The Port of Hamburg, Germany’s biggest seaport, is considered the country’s gateway to the world. But above all, it is a gateway to China, which is the port’s largest customer. In the first half of 2022 alone, more than 1.3 million containers from China arrived here.
Now, Chinese shipping giant COSCO wants to take a 35% stake in the harbor, and its operators would like that, too. They say this would make the container terminal a prime transshipment hub in Europe for the world’s largest shipping company. But the Economy Ministry in Berlin has reservations and may not approve COSCO’s investment in the Hamburg Port. The dispute over COSCO’s involvement illustrates how rethinking ties with China impacts the German economy.
Germany’s dependence on Russian gas has proved to be a weak point following Russia’s invasion of Ukraine. This realization has led the government to revisit the country’s relationship with China as well. Some 5,000 German companies operate in China today.
How to deal with an autocracy that has been Germany’s largest trading partner for years? How to deal with the country that EU documents refer to as a “partner,” a “competitor” and “strategic rival” — with the balance shifting toward the latter?
German Economy Minister and Vice-Chancellor, Robert Habeck from the Green Party, has already announced a “more robust trade policy” toward China. “The time of naivety toward China is over,” Habeck declared in mid-September after a meeting of G7 economy ministers.

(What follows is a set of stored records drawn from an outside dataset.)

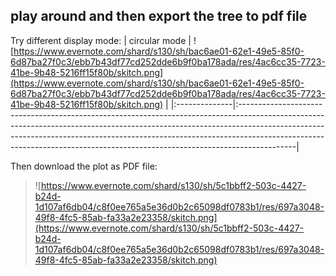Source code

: ## play around and then export the tree to pdf file ##

Try different display mode:
| circular mode | ![https://www.evernote.com/shard/s130/sh/bac6ae01-62e1-49e5-85f0-6d87ba27f0c3/ebb7b43df77cd252dde6b9f0ba178ada/res/4ac6cc35-7723-41be-9b48-5216ff15f80b/skitch.png](https://www.evernote.com/shard/s130/sh/bac6ae01-62e1-49e5-85f0-6d87ba27f0c3/ebb7b43df77cd252dde6b9f0ba178ada/res/4ac6cc35-7723-41be-9b48-5216ff15f80b/skitch.png) |
|:--------------|:--------------------------------------------------------------------------------------------------------------------------------------------------------------------------------------------------------------------------------------------------------------------------------------------------------------------------------------|

Then download the plot as PDF file:
> ![https://www.evernote.com/shard/s130/sh/5c1bbff2-503c-4427-b24d-1d107af6db04/c8f0ee765a5e36d0b2c65098df0783b1/res/697a3048-49f8-4fc5-85ab-fa33a2e23358/skitch.png](https://www.evernote.com/shard/s130/sh/5c1bbff2-503c-4427-b24d-1d107af6db04/c8f0ee765a5e36d0b2c65098df0783b1/res/697a3048-49f8-4fc5-85ab-fa33a2e23358/skitch.png)
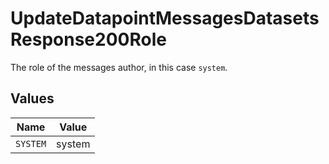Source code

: # UpdateDatapointMessagesDatasetsResponse200Role

The role of the messages author, in this case `system`.


## Values

| Name     | Value    |
| -------- | -------- |
| `SYSTEM` | system   |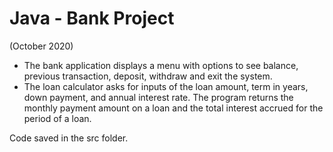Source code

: # Java - Bank Project
(October 2020)

- The bank application displays a menu with options to see balance, previous transaction, deposit, withdraw and exit the system.
- The loan calculator asks for inputs of the loan amount, term in years, down payment, and annual interest rate. The program returns the monthly payment amount on a loan and the total interest accrued for the period of a loan.

Code saved in the src folder.
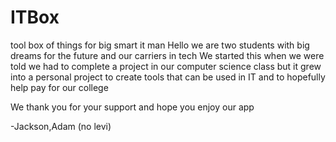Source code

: # ITBox
tool box of things for big smart it man
Hello we are two students with big dreams for the future and our carriers in tech
We started this when we were told we had to complete a project in our computer science class but it grew into a personal project to create tools that can be used in IT
and to hopefully help pay for our college

We thank you for your support and hope you enjoy our app

-Jackson,Adam (no levi)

Back in May, Habeck denied the VW Group guarantees for investments in China. That came as a shock: For decades, German companies’ business in China had been backed by guarantees on both investments and exports.

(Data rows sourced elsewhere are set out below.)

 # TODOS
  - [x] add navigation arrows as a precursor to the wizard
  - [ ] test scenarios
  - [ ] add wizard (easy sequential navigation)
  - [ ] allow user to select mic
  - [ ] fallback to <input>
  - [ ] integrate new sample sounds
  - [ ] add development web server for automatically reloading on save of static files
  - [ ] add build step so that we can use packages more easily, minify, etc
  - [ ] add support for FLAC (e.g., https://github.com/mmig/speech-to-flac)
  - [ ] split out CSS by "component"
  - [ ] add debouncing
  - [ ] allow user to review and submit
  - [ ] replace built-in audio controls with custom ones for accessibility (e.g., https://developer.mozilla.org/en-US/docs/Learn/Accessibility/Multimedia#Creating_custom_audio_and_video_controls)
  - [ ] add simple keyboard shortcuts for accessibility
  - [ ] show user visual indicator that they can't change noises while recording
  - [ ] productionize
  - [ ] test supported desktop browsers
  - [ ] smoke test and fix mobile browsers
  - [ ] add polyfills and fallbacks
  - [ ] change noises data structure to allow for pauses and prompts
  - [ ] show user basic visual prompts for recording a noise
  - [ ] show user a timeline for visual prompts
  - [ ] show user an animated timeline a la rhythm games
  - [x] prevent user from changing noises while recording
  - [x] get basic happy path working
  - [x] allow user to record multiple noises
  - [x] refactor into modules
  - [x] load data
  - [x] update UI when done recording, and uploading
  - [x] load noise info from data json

“In the near future, if German companies want to invest, if they trade with China, they are likely to do so at their own risk and will no longer be able to rely on government guarantees and safeguards,” says China expert Tim Rühlig of the German Council on Foreign Relations (DGAP). He sees a change of course: the German government “no longer wants to provide incentives for German companies to expand business in China,” Rühling tells DW in an interview.
But that does not stop them from doing so anyway. According to a study by Jürgen Matthes, an economist with the German Economic Institute (IW), the German industry invested around €10 billion in China in the first half of this year alone — a record figure.
Car manufacturers and chemical companies in particular are continuing to seek a foothold in the Chinese market. According to a study published by the Rhodium Group in mid-September, the four German industrial giants — carmakers VW, BMW, Mercedes and chemical company BASF — alone account for a third of European direct investment in China.
Volkswagen is one of the major German investors in China
80% of European investments are made by just 10 large European companies, according to Jörg Wuttke, president of the European Chamber of Commerce in China. “The others are not leaving China, but are currently interested in other countries for new investments and are also thinking about diversification,” Wuttke observes.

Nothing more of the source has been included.